Vascular Composite Graft : Entwicklung einer kleinlumigen Gefäßprothese auf der Basis einer Fibringelmatrix ; Optimierung von Gussverfahren, Bioreaktor und Kulturbedingungen

摘要

Atherosclerosis remains the main cause of mortality in the western hemisphere despite remarkable advances in medicine. Though a prosthetic replacement of the diseased vessels is feasible, the long-term outcome depends on the type of prosthesis that is used, especially in small-calibered vessels. The patency rates of autologous vessels are significantly higher than those of vascular substitutes. However the availability of suitable vein or artery tissue is limited. Cardiovascular tissue engineering has emerged as an opportunity to produce small-caliber vascular grafts using autologous materials. Jockenhoevel et al. developed the Vascular Composite Graft to assure short-term availability of a vascular graft while minimizing the use of foreign material. This concerns a small-caliber vascular graft based on fibrin gel and autologous myofibroblasts, supported by a textile structure of PVDF. The matter of this dissertation is the improvement of the production process of Vascular Composite Graft, firstly described by Röhl. The new moulding process of the vascular graft faciliates an all-over polymerisation of the fibrin gel inside the mould and allows the equal distribution of cells upon the textile structure as condition precedent to its complete integration into the vascular wall. The main improvements of the existing bioreactor are: 1. The opportunity of integrating the mould as a flow chamber into the bioreactor system itself and 2. the fusion of the formerly separated circulations for applying physical forces and for providing stable culture conditions on the other.
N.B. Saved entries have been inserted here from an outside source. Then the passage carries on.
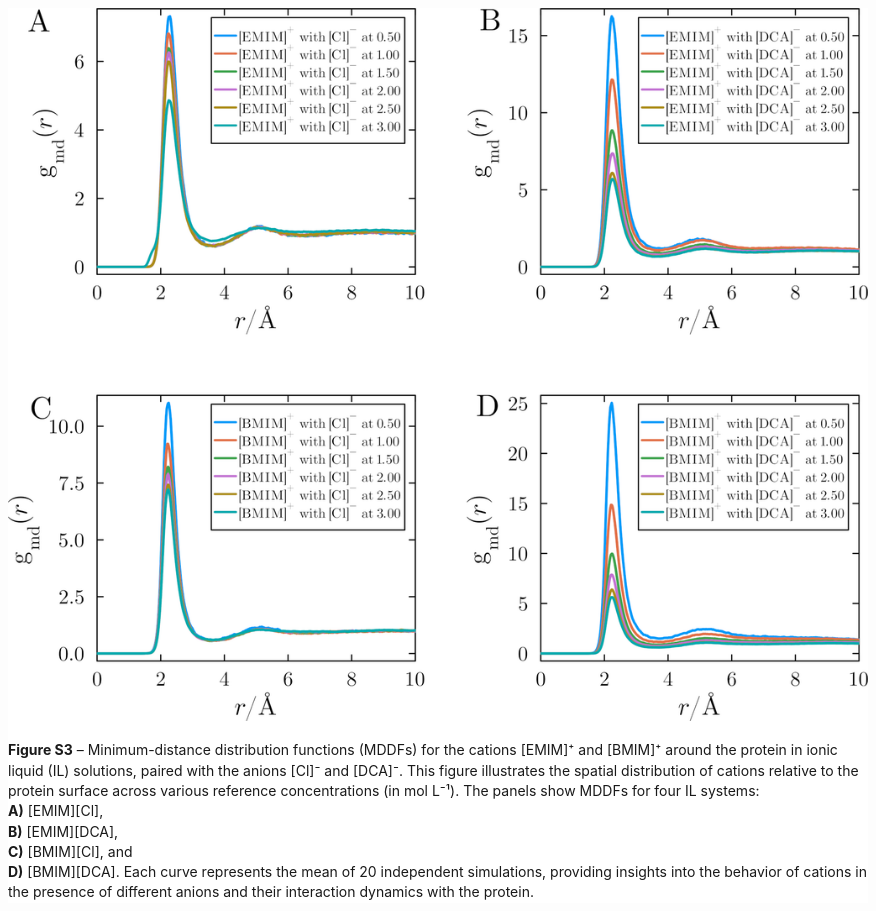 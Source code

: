 ![teste](https://raw.githubusercontent.com/m3g/Piccoli_Martinez_2025.jl/refs/heads/main/docs/src/plutonotebooks/Figures/SI_mddfs_cl_dca-cat.png)

**Figure S3** – Minimum-distance distribution functions (MDDFs) for the cations [EMIM]⁺ and [BMIM]⁺ around the protein in ionic liquid (IL) solutions, paired with the anions [Cl]⁻ and [DCA]⁻. This figure illustrates the spatial distribution of cations relative to the protein surface across various reference concentrations (in mol L⁻¹). The panels show MDDFs for four IL systems:  
**A)** [EMIM][Cl],  
**B)** [EMIM][DCA],  
**C)** [BMIM][Cl], and  
**D)** [BMIM][DCA]. Each curve represents the mean of 20 independent simulations, providing insights into the behavior of cations in the presence of different anions and their interaction dynamics with the protein.

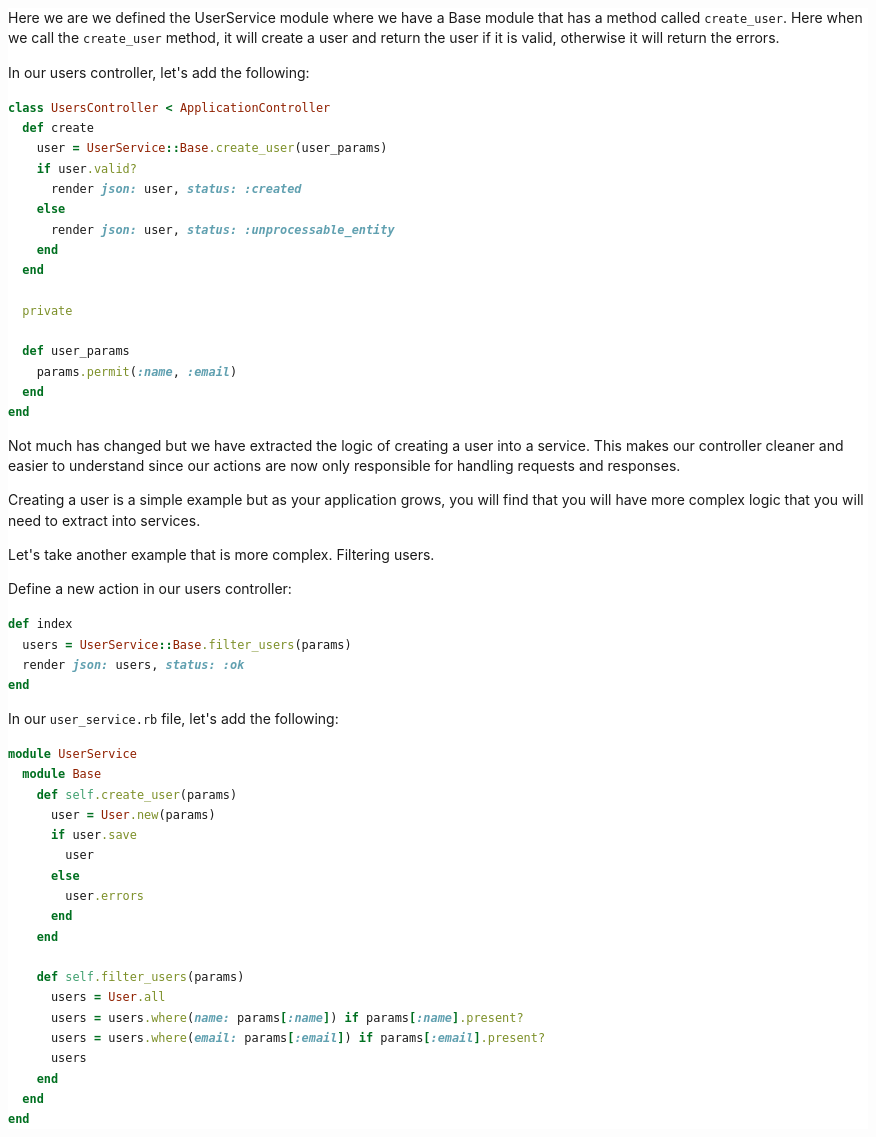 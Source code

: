 Here we are we defined the UserService module where we have a Base module that has a method called `create_user`. Here when we call the `create_user` method, it will create a user and return the user if it is valid, otherwise it will return the errors.

In our users controller, let's add the following:

```ruby
class UsersController < ApplicationController
  def create
    user = UserService::Base.create_user(user_params)
    if user.valid?
      render json: user, status: :created
    else
      render json: user, status: :unprocessable_entity
    end
  end

  private

  def user_params
    params.permit(:name, :email)
  end
end
```

Not much has changed but we have extracted the logic of creating a user into a service. This makes our controller cleaner and easier to understand since our actions are now only responsible for handling requests and responses.

Creating a user is a simple example but as your application grows, you will find that you will have more complex logic that you will need to extract into services.

Let's take another example that is more complex. Filtering users.

Define a new action in our users controller:

```ruby
def index
  users = UserService::Base.filter_users(params)
  render json: users, status: :ok
end
```

In our `user_service.rb` file, let's add the following:

```ruby
module UserService
  module Base
    def self.create_user(params)
      user = User.new(params)
      if user.save
        user
      else
        user.errors
      end
    end

    def self.filter_users(params)
      users = User.all
      users = users.where(name: params[:name]) if params[:name].present?
      users = users.where(email: params[:email]) if params[:email].present?
      users
    end
  end
end
```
As a condition for a serial production serveral Vascular Composite Grafts can be produced at the same time. Furthermore the new bioreactor makes the cultivation of the vascular grafts under standardized conditions possible. This permits the production of Vascular Composite Grafts in a simple and reproducible way. The evaluation of suitable culture conditions for Vascular Composite Graft indicated a flow rate of 100 ml/min and a successively increasing mean pressure up to 100 mmHg as ideal parameters for physical stimulation. These results emphasize the importance of an adaptation of the physical stress applicated to cultured tissue to its state of development. In the future, increasing flow rates will have to be examined with regard to tissue development.